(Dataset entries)

= = =

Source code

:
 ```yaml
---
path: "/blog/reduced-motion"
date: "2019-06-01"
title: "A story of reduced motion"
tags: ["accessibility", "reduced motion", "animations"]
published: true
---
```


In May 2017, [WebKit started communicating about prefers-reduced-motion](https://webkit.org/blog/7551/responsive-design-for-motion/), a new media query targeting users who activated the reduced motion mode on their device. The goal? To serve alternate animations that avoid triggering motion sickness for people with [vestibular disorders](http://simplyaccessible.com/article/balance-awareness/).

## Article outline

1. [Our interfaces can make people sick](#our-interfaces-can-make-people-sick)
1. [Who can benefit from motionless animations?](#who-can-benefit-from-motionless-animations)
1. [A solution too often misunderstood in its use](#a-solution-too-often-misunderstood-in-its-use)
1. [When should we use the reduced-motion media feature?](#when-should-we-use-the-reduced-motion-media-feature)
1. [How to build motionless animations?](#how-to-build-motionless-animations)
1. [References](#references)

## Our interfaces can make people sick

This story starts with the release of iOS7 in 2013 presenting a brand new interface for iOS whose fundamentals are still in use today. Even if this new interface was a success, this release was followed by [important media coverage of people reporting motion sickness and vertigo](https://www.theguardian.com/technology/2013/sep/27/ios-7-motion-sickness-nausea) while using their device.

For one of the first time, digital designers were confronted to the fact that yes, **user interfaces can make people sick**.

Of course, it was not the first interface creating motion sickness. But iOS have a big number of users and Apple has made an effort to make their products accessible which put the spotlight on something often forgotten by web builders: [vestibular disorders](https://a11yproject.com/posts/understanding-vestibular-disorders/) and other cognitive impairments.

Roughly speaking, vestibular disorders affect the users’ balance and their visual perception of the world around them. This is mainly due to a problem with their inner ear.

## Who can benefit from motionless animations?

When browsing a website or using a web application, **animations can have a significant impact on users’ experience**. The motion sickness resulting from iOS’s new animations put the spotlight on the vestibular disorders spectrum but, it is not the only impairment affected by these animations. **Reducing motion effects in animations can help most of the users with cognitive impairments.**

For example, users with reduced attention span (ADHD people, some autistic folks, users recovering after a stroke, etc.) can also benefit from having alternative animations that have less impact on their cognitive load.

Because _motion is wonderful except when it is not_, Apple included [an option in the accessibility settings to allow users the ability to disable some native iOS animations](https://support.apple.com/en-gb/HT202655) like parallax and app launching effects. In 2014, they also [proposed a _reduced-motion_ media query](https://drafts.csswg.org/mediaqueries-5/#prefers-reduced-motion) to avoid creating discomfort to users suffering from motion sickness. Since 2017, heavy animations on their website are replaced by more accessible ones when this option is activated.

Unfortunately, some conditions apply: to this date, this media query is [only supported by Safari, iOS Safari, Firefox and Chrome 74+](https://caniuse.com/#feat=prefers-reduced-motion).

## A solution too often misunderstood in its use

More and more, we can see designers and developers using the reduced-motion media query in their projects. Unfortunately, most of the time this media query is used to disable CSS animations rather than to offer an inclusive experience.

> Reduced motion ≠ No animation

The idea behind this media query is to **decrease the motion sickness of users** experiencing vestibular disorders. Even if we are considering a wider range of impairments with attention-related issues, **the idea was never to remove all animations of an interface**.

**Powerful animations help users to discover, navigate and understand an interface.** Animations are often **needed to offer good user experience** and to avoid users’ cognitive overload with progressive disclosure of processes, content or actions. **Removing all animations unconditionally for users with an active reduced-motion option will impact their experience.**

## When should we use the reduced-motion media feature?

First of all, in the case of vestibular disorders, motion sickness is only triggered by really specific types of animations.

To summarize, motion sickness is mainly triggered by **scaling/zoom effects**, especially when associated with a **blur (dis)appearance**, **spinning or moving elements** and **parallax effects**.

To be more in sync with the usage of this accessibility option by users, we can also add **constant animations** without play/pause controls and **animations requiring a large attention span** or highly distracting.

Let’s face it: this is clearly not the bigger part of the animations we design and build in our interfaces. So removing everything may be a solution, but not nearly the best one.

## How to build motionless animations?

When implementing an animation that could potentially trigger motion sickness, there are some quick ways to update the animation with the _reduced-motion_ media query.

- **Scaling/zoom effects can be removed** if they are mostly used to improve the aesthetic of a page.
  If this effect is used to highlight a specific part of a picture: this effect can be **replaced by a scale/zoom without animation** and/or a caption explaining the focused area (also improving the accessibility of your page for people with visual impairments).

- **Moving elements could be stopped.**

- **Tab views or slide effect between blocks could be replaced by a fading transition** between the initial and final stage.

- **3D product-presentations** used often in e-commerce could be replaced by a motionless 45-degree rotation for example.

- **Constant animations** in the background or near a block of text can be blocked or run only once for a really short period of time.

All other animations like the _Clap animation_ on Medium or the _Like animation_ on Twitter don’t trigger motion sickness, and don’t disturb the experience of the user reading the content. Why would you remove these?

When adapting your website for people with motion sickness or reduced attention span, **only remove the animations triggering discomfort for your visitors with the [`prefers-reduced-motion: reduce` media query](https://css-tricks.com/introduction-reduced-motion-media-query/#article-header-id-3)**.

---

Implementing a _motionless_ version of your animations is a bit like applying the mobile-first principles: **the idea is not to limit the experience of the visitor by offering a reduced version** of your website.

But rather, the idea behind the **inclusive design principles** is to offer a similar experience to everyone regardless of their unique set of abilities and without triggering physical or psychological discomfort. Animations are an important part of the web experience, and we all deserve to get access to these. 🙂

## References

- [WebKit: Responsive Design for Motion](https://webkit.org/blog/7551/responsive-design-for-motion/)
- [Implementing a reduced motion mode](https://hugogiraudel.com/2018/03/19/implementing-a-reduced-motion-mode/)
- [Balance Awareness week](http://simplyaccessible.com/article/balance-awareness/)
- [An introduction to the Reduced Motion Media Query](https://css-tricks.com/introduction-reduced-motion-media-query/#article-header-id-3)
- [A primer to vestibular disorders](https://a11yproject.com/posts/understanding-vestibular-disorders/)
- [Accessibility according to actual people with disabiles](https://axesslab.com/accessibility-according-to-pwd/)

= = =

Your task: Word for word, restate all of the entries.

The completed task:
Source code

:
 ```yaml
---
path: "/blog/reduced-motion"
date: "2019-06-01"
title: "A story of reduced motion"
tags: ["accessibility", "reduced motion", "animations"]
published: true
---
```


In May 2017, [WebKit started communicating about prefers-reduced-motion](https://webkit.org/blog/7551/responsive-design-for-motion/), a new media query targeting users who activated the reduced motion mode on their device. The goal? To serve alternate animations that avoid triggering motion sickness for people with [vestibular disorders](http://simplyaccessible.com/article/balance-awareness/).

## Article outline

1. [Our interfaces can make people sick](#our-interfaces-can-make-people-sick)
1. [Who can benefit from motionless animations?](#who-can-benefit-from-motionless-animations)
1. [A solution too often misunderstood in its use](#a-solution-too-often-misunderstood-in-its-use)
1. [When should we use the reduced-motion media feature?](#when-should-we-use-the-reduced-motion-media-feature)
1. [How to build motionless animations?](#how-to-build-motionless-animations)
1. [References](#references)

## Our interfaces can make people sick

This story starts with the release of iOS7 in 2013 presenting a brand new interface for iOS whose fundamentals are still in use today. Even if this new interface was a success, this release was followed by [important media coverage of people reporting motion sickness and vertigo](https://www.theguardian.com/technology/2013/sep/27/ios-7-motion-sickness-nausea) while using their device.

For one of the first time, digital designers were confronted to the fact that yes, **user interfaces can make people sick**.

Of course, it was not the first interface creating motion sickness. But iOS have a big number of users and Apple has made an effort to make their products accessible which put the spotlight on something often forgotten by web builders: [vestibular disorders](https://a11yproject.com/posts/understanding-vestibular-disorders/) and other cognitive impairments.

Roughly speaking, vestibular disorders affect the users’ balance and their visual perception of the world around them. This is mainly due to a problem with their inner ear.

## Who can benefit from motionless animations?

When browsing a website or using a web application, **animations can have a significant impact on users’ experience**. The motion sickness resulting from iOS’s new animations put the spotlight on the vestibular disorders spectrum but, it is not the only impairment affected by these animations. **Reducing motion effects in animations can help most of the users with cognitive impairments.**

For example, users with reduced attention span (ADHD people, some autistic folks, users recovering after a stroke, etc.) can also benefit from having alternative animations that have less impact on their cognitive load.

Because _motion is wonderful except when it is not_, Apple included [an option in the accessibility settings to allow users the ability to disable some native iOS animations](https://support.apple.com/en-gb/HT202655) like parallax and app launching effects. In 2014, they also [proposed a _reduced-motion_ media query](https://drafts.csswg.org/mediaqueries-5/#prefers-reduced-motion) to avoid creating discomfort to users suffering from motion sickness. Since 2017, heavy animations on their website are replaced by more accessible ones when this option is activated.

Unfortunately, some conditions apply: to this date, this media query is [only supported by Safari, iOS Safari, Firefox and Chrome 74+](https://caniuse.com/#feat=prefers-reduced-motion).

## A solution too often misunderstood in its use

More and more, we can see designers and developers using the reduced-motion media query in their projects. Unfortunately, most of the time this media query is used to disable CSS animations rather than to offer an inclusive experience.

> Reduced motion ≠ No animation

The idea behind this media query is to **decrease the motion sickness of users** experiencing vestibular disorders. Even if we are considering a wider range of impairments with attention-related issues, **the idea was never to remove all animations of an interface**.

**Powerful animations help users to discover, navigate and understand an interface.** Animations are often **needed to offer good user experience** and to avoid users’ cognitive overload with progressive disclosure of processes, content or actions. **Removing all animations unconditionally for users with an active reduced-motion option will impact their experience.**

## When should we use the reduced-motion media feature?

First of all, in the case of vestibular disorders, motion sickness is only triggered by really specific types of animations.

To summarize, motion sickness is mainly triggered by **scaling/zoom effects**, especially when associated with a **blur (dis)appearance**, **spinning or moving elements** and **parallax effects**.

To be more in sync with the usage of this accessibility option by users, we can also add **constant animations** without play/pause controls and **animations requiring a large attention span** or highly distracting.

Let’s face it: this is clearly not the bigger part of the animations we design and build in our interfaces. So removing everything may be a solution, but not nearly the best one.

## How to build motionless animations?

When implementing an animation that could potentially trigger motion sickness, there are some quick ways to update the animation with the _reduced-motion_ media query.

- **Scaling/zoom effects can be removed** if they are mostly used to improve the aesthetic of a page.
  If this effect is used to highlight a specific part of a picture: this effect can be **replaced by a scale/zoom without animation** and/or a caption explaining the focused area (also improving the accessibility of your page for people with visual impairments).

- **Moving elements could be stopped.**

- **Tab views or slide effect between blocks could be replaced by a fading transition** between the initial and final stage.

- **3D product-presentations** used often in e-commerce could be replaced by a motionless 45-degree rotation for example.

- **Constant animations** in the background or near a block of text can be blocked or run only once for a really short period of time.

All other animations like the _Clap animation_ on Medium or the _Like animation_ on Twitter don’t trigger motion sickness, and don’t disturb the experience of the user reading the content. Why would you remove these?

When adapting your website for people with motion sickness or reduced attention span, **only remove the animations triggering discomfort for your visitors with the [`prefers-reduced-motion: reduce` media query](https://css-tricks.com/introduction-reduced-motion-media-query/#article-header-id-3)**.

---

Implementing a _motionless_ version of your animations is a bit like applying the mobile-first principles: **the idea is not to limit the experience of the visitor by offering a reduced version** of your website.

But rather, the idea behind the **inclusive design principles** is to offer a similar experience to everyone regardless of their unique set of abilities and without triggering physical or psychological discomfort. Animations are an important part of the web experience, and we all deserve to get access to these. 🙂

## References

- [WebKit: Responsive Design for Motion](https://webkit.org/blog/7551/responsive-design-for-motion/)
- [Implementing a reduced motion mode](https://hugogiraudel.com/2018/03/19/implementing-a-reduced-motion-mode/)
- [Balance Awareness week](http://simplyaccessible.com/article/balance-awareness/)
- [An introduction to the Reduced Motion Media Query](https://css-tricks.com/introduction-reduced-motion-media-query/#article-header-id-3)
- [A primer to vestibular disorders](https://a11yproject.com/posts/understanding-vestibular-disorders/)
- [Accessibility according to actual people with disabiles](https://axesslab.com/accessibility-according-to-pwd/)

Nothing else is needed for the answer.